After 2022 saw a decline in mobile game earnings and marked the first-ever year of revenue fall in mobile gaming history, it may be tempting to ask whether the era of unending industry growth is, in fact, at an end.
After all, 2022 began with the continuation of industry market leader China’s license freeze and saw a subsequent slowdown even after this was lifted. The country's gaming market declined by 19.1 percent quarter-on-quarter up to Q3 2022 and even Tencent couldn’t evade the impact, losing its status as China’s biggest company. As per Google Finance, Tencent’s stock prices on 5 January 2023 are down 19.33 percent at $45.08, meanwhile fellow mobile games giant Take-Two Interactive's stocks are down 38.38 percent to $105.89.
Apple also suffered in 2022, having seen $1 trillion wiped from its market cap and citing issues such as manufacturing.
However, the state of the industry may not be so gloomy after all. On a more optimistic note, Kim Soares of Social First suggests things are more positive than they seem at a first glance, with projected 2022 revenues of $92.2 billion still being up compared to pre-pandemic year 2019’s $68.3 billion – meaning there remains an upward trajectory when ignoring the pandemic blip.
The brighter side
Revenue in the gaming industry did decrease in 2022 compared to 2021, Soares acknowledges, noting estimations of an approximate 4.4 percent YoY drop for the whole sector and 6.4 percent in mobile games specifically. After an impressive climb of 25.6 percent in 2020 and a further 7.3 percent in 2021, the first revenue fall since mobile gaming’s inception may be a bitter pill to swallow.

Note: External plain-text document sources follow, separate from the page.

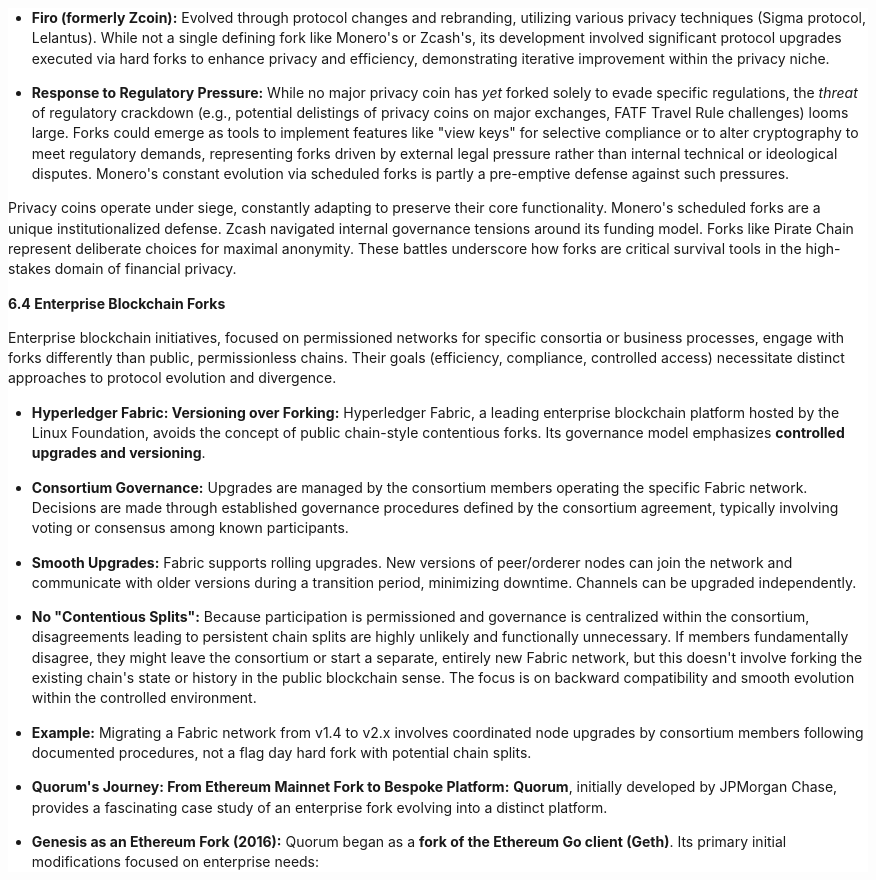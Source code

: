 *   **Firo (formerly Zcoin):** Evolved through protocol changes and rebranding, utilizing various privacy techniques (Sigma protocol, Lelantus). While not a single defining fork like Monero's or Zcash's, its development involved significant protocol upgrades executed via hard forks to enhance privacy and efficiency, demonstrating iterative improvement within the privacy niche.

*   **Response to Regulatory Pressure:** While no major privacy coin has *yet* forked solely to evade specific regulations, the *threat* of regulatory crackdown (e.g., potential delistings of privacy coins on major exchanges, FATF Travel Rule challenges) looms large. Forks could emerge as tools to implement features like "view keys" for selective compliance or to alter cryptography to meet regulatory demands, representing forks driven by external legal pressure rather than internal technical or ideological disputes. Monero's constant evolution via scheduled forks is partly a pre-emptive defense against such pressures.

Privacy coins operate under siege, constantly adapting to preserve their core functionality. Monero's scheduled forks are a unique institutionalized defense. Zcash navigated internal governance tensions around its funding model. Forks like Pirate Chain represent deliberate choices for maximal anonymity. These battles underscore how forks are critical survival tools in the high-stakes domain of financial privacy.

**6.4 Enterprise Blockchain Forks**

Enterprise blockchain initiatives, focused on permissioned networks for specific consortia or business processes, engage with forks differently than public, permissionless chains. Their goals (efficiency, compliance, controlled access) necessitate distinct approaches to protocol evolution and divergence.

*   **Hyperledger Fabric: Versioning over Forking:** Hyperledger Fabric, a leading enterprise blockchain platform hosted by the Linux Foundation, avoids the concept of public chain-style contentious forks. Its governance model emphasizes **controlled upgrades and versioning**.

*   **Consortium Governance:** Upgrades are managed by the consortium members operating the specific Fabric network. Decisions are made through established governance procedures defined by the consortium agreement, typically involving voting or consensus among known participants.

*   **Smooth Upgrades:** Fabric supports rolling upgrades. New versions of peer/orderer nodes can join the network and communicate with older versions during a transition period, minimizing downtime. Channels can be upgraded independently.

*   **No "Contentious Splits":** Because participation is permissioned and governance is centralized within the consortium, disagreements leading to persistent chain splits are highly unlikely and functionally unnecessary. If members fundamentally disagree, they might leave the consortium or start a separate, entirely new Fabric network, but this doesn't involve forking the existing chain's state or history in the public blockchain sense. The focus is on backward compatibility and smooth evolution within the controlled environment.

*   **Example:** Migrating a Fabric network from v1.4 to v2.x involves coordinated node upgrades by consortium members following documented procedures, not a flag day hard fork with potential chain splits.

*   **Quorum's Journey: From Ethereum Mainnet Fork to Bespoke Platform:** **Quorum**, initially developed by JPMorgan Chase, provides a fascinating case study of an enterprise fork evolving into a distinct platform.

*   **Genesis as an Ethereum Fork (2016):** Quorum began as a **fork of the Ethereum Go client (Geth)**. Its primary initial modifications focused on enterprise needs:
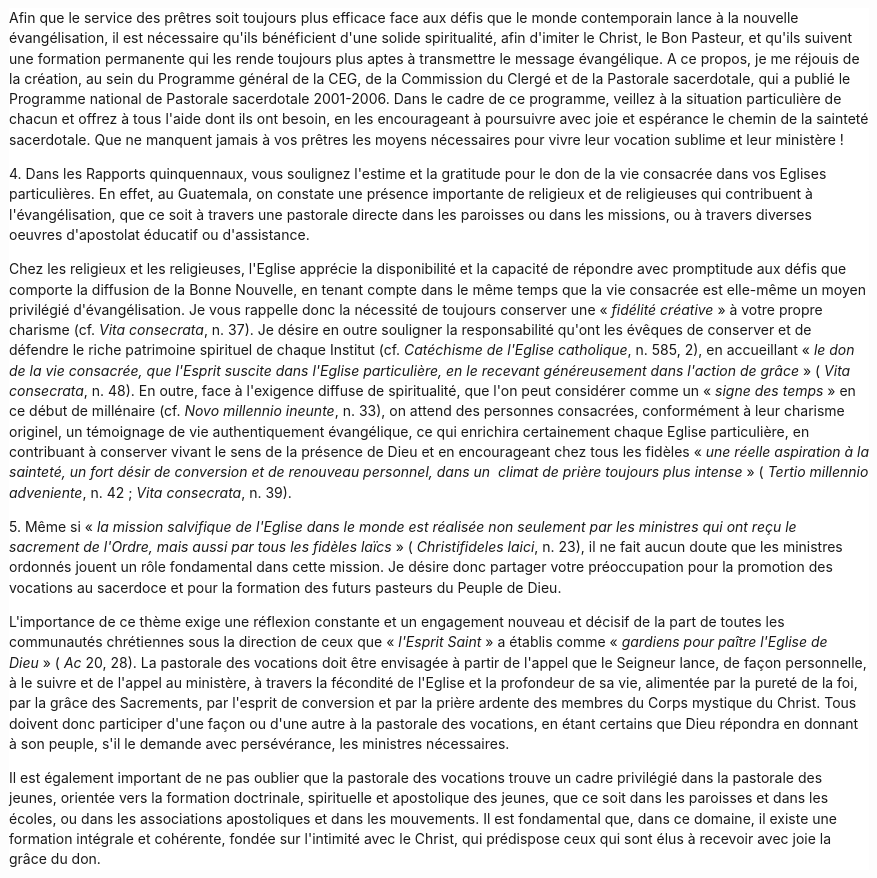 Afin que le service des prêtres soit toujours plus efficace face aux défis que le monde contemporain lance à la nouvelle évangélisation, il est nécessaire qu'ils bénéficient d'une solide spiritualité, afin d'imiter le Christ, le Bon Pasteur, et qu'ils suivent une formation permanente qui les rende toujours plus aptes à transmettre le message évangélique. A ce propos, je me réjouis de la création, au sein du Programme général de la CEG, de la Commission du Clergé et de la Pastorale sacerdotale, qui a publié le Programme national de Pastorale sacerdotale 2001-2006. Dans le cadre de ce programme, veillez à la situation particulière de chacun et offrez à tous l'aide dont ils ont besoin, en les encourageant à poursuivre avec joie et espérance le chemin de la sainteté sacerdotale. Que ne manquent jamais à vos prêtres les moyens nécessaires pour vivre leur vocation sublime et leur ministère !

4. Dans les Rapports quinquennaux, vous soulignez l'estime et la gratitude pour le don de la vie consacrée dans vos Eglises particulières. En effet, au Guatemala, on constate une présence importante de religieux et de religieuses qui contribuent à l'évangélisation, que ce soit à travers une pastorale directe dans les paroisses ou dans les missions, ou à travers diverses oeuvres d'apostolat éducatif ou d'assistance.

Chez les religieux et les religieuses, l'Eglise apprécie la disponibilité et la capacité de répondre avec promptitude aux défis que comporte la diffusion de la Bonne Nouvelle, en tenant compte dans le même temps que la vie consacrée est elle-même un moyen privilégié d'évangélisation. Je vous rappelle donc la nécessité de toujours conserver une « *fidélité créative* » à votre propre charisme (cf. *Vita consecrata*, n. 37). Je désire en outre souligner la responsabilité qu'ont les évêques de conserver et de défendre le riche patrimoine spirituel de chaque Institut (cf. *Catéchisme de l'Eglise catholique*, n. 585, 2), en accueillant « *le don de la vie consacrée, que l'Esprit suscite dans l'Eglise particulière, en le recevant généreusement dans l'action de grâce* » ( *Vita consecrata*, n. 48). En outre, face à l'exigence diffuse de spiritualité, que l'on peut considérer comme un « *signe des temps* » en ce début de millénaire (cf. *Novo millennio ineunte*, n. 33), on attend des personnes consacrées, conformément à leur charisme originel, un témoignage de vie authentiquement évangélique, ce qui enrichira certainement chaque Eglise particulière, en contribuant à conserver vivant le sens de la présence de Dieu et en encourageant chez tous les fidèles « *une réelle aspiration à la sainteté, un fort désir de conversion et de renouveau personnel, dans un  climat de prière toujours plus intense* » ( *Tertio millennio adveniente*, n. 42 ; *Vita consecrata*, n. 39).

5. Même si « *la mission salvifique de l'Eglise dans le monde est réalisée non seulement par les ministres qui ont reçu le sacrement de l'Ordre, mais aussi par tous les fidèles laïcs* » ( *Christifideles laici*, n. 23), il ne fait aucun doute que les ministres ordonnés jouent un rôle fondamental dans cette mission. Je désire donc partager votre préoccupation pour la promotion des vocations au sacerdoce et pour la formation des futurs pasteurs du Peuple de Dieu.

L'importance de ce thème exige une réflexion constante et un engagement nouveau et décisif de la part de toutes les communautés chrétiennes sous la direction de ceux que « *l'Esprit Saint* » a établis comme « *gardiens pour paître l'Eglise de Dieu* » ( *Ac* 20, 28). La pastorale des vocations doit être envisagée à partir de l'appel que le Seigneur lance, de façon personnelle, à le suivre et de l'appel au ministère, à travers la fécondité de l'Eglise et la profondeur de sa vie, alimentée par la pureté de la foi, par la grâce des Sacrements, par l'esprit de conversion et par la prière ardente des membres du Corps mystique du Christ. Tous doivent donc participer d'une façon ou d'une autre à la pastorale des vocations, en étant certains que Dieu répondra en donnant à son peuple, s'il le demande avec persévérance, les ministres nécessaires.

Il est également important de ne pas oublier que la pastorale des vocations trouve un cadre privilégié dans la pastorale des jeunes, orientée vers la formation doctrinale, spirituelle et apostolique des jeunes, que ce soit dans les paroisses et dans les écoles, ou dans les associations apostoliques et dans les mouvements. Il est fondamental que, dans ce domaine, il existe une formation intégrale et cohérente, fondée sur l'intimité avec le Christ, qui prédispose ceux qui sont élus à recevoir avec joie la grâce du don.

Although, when considering the context of 2020 and 2021, Soares suggests "changes in customer behaviour" caused an anomalous increase and that the 2022 figures were "actually just a return to a more normal trajectory".
Soares' full post includes a graph of projected industry growth through the rest of the decade.
Adding additional positivity, analysts believe a resurgence is coming for Tencent, predicting that the Chinese megacorp will bounce back in 2023. Furthermore, Marketing maven Matej Lancaric believes the impacts of Apple’s ATT haven’t been as severe as many first expected, with 40 percent of iOS users still sharing their IDFA and making user acquisition possible.